September 2024 Good Newsletter
If you’re not convinced the future is circular, you're not paying attention.
I’ve been following Ambercycle, which manufactures Cycora® recycled polyester from pre- and post-consumer textile waste, for years and jumped at the chance to spend the morning at their Los Angeles HQ and learn about the technology. The process starts with a scanner that can tell at a glance what clothes are made of; in its final form, Cycora is perpetually recyclable without degradation. Ambercycle is currently optimized for polyester, which makes up more than half the clothes produced today, but is expanding to other textiles, including cotton. The company has set its sights on disrupting supply chains through what it describes as “molecular regeneration,” and it is scaling fast. When you realize that there is already enough textile waste on the planet to clothe all of humanity for decades to come, this just makes sense. (And no, this content is not sponsored.)

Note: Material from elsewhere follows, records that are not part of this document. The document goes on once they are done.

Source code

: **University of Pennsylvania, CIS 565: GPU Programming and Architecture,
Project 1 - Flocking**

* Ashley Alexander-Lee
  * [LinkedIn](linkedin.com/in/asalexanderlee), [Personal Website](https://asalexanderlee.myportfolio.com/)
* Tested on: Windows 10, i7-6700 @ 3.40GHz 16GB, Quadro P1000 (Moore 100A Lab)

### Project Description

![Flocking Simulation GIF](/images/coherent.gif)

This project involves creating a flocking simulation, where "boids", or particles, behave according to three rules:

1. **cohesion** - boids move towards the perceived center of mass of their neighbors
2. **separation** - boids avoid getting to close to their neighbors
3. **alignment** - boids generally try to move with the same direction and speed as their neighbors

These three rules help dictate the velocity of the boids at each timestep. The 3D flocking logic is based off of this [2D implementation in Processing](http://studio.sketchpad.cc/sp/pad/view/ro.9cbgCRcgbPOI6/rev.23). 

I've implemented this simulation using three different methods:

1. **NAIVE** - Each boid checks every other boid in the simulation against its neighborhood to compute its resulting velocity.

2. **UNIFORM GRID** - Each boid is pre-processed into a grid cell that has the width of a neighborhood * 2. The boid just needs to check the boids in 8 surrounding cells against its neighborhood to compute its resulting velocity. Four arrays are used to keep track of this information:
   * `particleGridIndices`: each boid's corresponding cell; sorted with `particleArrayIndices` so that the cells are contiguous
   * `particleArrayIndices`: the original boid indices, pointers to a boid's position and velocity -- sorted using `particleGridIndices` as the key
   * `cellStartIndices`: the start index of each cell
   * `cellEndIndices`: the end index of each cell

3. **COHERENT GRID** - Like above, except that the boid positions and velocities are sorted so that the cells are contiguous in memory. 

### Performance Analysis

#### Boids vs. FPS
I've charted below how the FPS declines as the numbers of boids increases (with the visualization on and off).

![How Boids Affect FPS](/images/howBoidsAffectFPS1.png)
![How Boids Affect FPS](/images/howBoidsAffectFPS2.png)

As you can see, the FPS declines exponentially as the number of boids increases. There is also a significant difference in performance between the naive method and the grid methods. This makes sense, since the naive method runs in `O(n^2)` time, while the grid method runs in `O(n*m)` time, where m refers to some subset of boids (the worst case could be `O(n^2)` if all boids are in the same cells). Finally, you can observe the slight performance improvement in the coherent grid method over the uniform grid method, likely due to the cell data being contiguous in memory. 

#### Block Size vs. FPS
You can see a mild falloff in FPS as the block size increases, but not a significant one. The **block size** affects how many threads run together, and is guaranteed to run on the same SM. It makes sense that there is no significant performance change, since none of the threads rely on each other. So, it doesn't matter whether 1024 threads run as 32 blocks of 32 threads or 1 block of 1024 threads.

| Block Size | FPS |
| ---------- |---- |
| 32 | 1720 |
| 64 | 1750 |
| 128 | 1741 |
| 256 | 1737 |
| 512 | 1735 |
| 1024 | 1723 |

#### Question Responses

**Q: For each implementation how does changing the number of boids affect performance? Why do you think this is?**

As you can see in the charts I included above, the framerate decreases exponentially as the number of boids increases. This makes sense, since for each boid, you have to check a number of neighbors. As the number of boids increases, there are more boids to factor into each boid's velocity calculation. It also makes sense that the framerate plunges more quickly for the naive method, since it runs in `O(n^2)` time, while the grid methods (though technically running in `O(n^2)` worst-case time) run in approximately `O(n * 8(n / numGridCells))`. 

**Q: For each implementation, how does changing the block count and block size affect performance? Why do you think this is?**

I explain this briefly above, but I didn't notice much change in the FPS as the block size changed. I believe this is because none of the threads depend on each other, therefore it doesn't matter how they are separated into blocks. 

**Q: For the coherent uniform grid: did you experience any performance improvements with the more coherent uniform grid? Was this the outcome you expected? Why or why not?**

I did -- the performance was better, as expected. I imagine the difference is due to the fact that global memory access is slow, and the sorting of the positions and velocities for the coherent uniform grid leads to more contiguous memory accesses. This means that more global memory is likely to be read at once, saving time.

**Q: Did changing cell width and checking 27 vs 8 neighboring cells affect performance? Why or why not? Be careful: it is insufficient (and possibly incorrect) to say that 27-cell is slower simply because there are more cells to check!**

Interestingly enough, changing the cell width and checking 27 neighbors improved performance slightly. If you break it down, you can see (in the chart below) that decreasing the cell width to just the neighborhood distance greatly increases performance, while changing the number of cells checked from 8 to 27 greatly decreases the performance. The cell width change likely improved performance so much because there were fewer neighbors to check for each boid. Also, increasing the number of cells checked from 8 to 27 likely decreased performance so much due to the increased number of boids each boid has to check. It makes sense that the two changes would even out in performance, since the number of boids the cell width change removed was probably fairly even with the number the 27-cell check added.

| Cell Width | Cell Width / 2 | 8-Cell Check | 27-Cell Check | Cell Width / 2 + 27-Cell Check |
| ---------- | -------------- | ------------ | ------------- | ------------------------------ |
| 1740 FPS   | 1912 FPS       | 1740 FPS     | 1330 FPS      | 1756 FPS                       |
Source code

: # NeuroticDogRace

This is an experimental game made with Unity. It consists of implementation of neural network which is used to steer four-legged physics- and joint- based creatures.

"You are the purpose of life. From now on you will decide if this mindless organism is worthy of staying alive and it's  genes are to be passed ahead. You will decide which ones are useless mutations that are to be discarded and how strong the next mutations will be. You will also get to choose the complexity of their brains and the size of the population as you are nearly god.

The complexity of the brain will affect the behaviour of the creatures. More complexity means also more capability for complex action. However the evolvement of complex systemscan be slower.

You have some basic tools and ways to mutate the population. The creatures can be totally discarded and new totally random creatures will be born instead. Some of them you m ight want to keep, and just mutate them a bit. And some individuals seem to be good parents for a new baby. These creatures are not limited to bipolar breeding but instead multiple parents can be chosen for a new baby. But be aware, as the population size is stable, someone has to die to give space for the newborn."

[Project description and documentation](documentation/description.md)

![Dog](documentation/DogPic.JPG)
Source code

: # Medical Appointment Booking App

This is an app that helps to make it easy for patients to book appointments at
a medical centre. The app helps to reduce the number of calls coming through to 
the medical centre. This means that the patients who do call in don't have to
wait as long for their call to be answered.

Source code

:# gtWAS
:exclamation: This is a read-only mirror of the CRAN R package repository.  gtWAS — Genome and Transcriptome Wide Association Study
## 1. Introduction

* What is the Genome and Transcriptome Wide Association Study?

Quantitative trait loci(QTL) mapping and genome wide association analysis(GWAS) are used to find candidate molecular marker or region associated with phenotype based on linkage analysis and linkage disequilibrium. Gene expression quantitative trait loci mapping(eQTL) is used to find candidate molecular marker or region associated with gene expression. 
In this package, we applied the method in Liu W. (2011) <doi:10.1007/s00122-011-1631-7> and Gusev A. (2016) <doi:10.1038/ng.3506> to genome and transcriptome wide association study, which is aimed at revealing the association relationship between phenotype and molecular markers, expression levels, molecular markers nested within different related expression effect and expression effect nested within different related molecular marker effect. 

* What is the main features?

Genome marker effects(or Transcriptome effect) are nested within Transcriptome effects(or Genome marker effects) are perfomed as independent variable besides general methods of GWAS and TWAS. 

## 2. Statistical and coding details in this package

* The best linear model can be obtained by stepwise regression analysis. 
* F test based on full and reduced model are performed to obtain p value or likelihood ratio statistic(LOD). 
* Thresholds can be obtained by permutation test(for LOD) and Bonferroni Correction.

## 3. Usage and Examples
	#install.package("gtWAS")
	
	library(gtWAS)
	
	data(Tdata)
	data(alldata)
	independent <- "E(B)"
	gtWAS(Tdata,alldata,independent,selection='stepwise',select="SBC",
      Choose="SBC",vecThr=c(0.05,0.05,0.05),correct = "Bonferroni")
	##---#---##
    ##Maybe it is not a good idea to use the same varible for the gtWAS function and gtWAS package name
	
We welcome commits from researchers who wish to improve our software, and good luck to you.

Meanwhile, California enacts a pivotal Extended Producer Responsibility (EPR) law, which will require the fashion industry to tackle textile waste – and positively impact the entire global supply chain. Meanwhile, there's a Slow Fashion Caucus calling for representation on the White House climate task force. ThredUp's new impact report shows 200 million garments were resold rather than landfilled because of the platform's impact on consumers and, with Vestiare Collective, the company recently endorsed a commonsensical approach to ending "double taxation" on secondhand goods, repairs, and alterations in the U.S. that unnecessarily hobbles the circular economy. Goodwill is stepping up on circularity for textiles -- and the plastic bags in which they're typically donated.
GOOD NEWS FOR THE FUTURE
I’m feeling my heart in a different way, now. Watching rational conversations at last month's convention gave me hope for the fall, the future, and our children. Because they might just well decide it — Gen Z and Millennials represent over 100 million voters — and they care: 78 percent say climate will motivate them to vote. It’s important in swing states, too, where a recent poll shows voters prioritizing climate across the political spectrum. Let’s do this!